Stored dataset items:
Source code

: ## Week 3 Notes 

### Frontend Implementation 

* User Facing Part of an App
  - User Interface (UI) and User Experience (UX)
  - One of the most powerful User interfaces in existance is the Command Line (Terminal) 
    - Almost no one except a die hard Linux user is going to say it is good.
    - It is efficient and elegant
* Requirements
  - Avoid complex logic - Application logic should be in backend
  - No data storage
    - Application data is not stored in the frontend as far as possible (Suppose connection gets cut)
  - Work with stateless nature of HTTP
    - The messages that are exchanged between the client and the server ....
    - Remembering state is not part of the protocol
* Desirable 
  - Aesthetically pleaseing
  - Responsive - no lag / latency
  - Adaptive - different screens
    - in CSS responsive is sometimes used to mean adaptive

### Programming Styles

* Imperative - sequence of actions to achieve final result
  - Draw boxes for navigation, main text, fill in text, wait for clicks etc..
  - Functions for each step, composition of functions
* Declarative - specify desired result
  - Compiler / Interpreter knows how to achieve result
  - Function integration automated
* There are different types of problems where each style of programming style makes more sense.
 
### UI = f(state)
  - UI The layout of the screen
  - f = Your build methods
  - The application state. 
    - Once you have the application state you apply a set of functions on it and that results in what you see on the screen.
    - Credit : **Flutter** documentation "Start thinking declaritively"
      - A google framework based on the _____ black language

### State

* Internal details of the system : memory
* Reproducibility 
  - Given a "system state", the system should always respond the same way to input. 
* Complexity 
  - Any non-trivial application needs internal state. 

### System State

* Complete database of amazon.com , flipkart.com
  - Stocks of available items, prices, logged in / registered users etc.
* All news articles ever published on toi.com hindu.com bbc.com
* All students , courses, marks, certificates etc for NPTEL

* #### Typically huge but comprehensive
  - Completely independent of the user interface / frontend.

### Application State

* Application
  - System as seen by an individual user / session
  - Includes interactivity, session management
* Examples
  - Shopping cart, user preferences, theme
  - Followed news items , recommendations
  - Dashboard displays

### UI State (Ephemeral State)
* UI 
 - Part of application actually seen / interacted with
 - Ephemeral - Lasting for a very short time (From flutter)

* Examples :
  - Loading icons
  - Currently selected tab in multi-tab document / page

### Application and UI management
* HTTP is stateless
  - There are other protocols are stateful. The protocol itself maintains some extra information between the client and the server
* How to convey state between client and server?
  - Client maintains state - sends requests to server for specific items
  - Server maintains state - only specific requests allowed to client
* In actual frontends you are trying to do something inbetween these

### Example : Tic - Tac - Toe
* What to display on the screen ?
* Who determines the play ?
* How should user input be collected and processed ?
* * *
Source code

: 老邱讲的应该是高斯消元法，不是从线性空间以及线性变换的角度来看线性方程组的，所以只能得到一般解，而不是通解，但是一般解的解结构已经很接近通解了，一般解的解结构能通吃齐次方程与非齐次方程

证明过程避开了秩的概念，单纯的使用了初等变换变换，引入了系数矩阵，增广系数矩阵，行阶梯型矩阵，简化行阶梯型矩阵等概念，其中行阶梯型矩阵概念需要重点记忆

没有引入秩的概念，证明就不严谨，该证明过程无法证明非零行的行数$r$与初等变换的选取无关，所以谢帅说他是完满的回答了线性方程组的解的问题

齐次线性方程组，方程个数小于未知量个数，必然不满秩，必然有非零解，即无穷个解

_EXERCISE DETAILS_.
Each line of the entries above that contains "input" is to be copied.

_YOUR SOLUTION_.
  - Given a "system state", the system should always respond the same way to input. 
* How should user input be collected and processed ?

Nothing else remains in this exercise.